Source texts of formatted documents
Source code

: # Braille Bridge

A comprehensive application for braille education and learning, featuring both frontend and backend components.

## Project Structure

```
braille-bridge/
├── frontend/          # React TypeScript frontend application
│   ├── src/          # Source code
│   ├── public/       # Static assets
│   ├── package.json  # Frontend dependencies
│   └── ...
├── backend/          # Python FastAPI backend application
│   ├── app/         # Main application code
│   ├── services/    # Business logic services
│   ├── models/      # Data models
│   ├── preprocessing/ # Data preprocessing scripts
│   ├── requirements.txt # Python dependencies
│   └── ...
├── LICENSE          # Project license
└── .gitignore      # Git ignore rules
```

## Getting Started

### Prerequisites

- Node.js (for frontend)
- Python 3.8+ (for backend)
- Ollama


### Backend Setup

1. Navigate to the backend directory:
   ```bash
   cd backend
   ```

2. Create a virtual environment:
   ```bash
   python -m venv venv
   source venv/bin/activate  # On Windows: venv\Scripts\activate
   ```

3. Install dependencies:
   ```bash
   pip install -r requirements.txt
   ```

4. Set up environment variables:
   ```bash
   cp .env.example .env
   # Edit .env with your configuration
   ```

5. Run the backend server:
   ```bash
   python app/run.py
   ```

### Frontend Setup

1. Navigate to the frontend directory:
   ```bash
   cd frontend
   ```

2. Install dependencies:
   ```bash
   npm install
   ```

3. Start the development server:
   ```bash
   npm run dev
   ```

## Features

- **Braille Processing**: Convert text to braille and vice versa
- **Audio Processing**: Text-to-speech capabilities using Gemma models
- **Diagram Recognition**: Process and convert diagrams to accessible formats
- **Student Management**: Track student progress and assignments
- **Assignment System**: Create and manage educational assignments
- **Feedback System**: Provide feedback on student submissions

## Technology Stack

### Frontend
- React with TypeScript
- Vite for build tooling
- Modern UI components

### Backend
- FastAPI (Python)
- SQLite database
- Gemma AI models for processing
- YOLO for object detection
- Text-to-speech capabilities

> [DIRECTIONS FOR THIS TASK]: Copy out each line of the data in which the word "environment" appears.

> [RESULT OF THE TASK]:
2. Create a virtual environment:
4. Set up environment variables:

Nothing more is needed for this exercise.